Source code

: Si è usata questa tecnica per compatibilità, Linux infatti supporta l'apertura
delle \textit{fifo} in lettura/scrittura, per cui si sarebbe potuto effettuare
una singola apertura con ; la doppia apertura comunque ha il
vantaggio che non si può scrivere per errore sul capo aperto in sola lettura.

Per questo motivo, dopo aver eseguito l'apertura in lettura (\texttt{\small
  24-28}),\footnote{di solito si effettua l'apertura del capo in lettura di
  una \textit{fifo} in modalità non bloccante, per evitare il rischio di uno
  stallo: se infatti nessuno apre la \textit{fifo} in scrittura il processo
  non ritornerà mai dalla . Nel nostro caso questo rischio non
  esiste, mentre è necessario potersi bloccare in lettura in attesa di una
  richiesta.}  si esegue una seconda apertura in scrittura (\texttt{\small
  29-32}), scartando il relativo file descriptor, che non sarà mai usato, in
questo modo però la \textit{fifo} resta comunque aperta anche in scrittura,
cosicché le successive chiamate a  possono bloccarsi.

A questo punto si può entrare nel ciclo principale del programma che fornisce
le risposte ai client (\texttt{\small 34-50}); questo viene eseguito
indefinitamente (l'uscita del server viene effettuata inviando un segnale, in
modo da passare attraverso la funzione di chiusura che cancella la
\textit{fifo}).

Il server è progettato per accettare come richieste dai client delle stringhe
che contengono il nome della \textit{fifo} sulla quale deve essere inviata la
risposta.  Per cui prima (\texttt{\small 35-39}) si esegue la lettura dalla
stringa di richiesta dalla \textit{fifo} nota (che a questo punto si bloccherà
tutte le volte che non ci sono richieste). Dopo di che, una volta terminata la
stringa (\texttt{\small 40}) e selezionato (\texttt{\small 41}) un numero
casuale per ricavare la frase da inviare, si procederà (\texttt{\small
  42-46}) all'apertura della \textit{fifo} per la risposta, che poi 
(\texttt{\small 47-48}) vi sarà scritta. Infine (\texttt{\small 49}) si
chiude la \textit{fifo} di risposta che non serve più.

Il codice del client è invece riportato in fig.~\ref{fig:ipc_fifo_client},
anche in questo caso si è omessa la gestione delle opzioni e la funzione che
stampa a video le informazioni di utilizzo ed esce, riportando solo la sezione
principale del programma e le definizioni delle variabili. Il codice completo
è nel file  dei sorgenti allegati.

================================

**Exercise brief**
After reading the records above, work out how many lines contain "client" and give that number only.

**Your solution**
3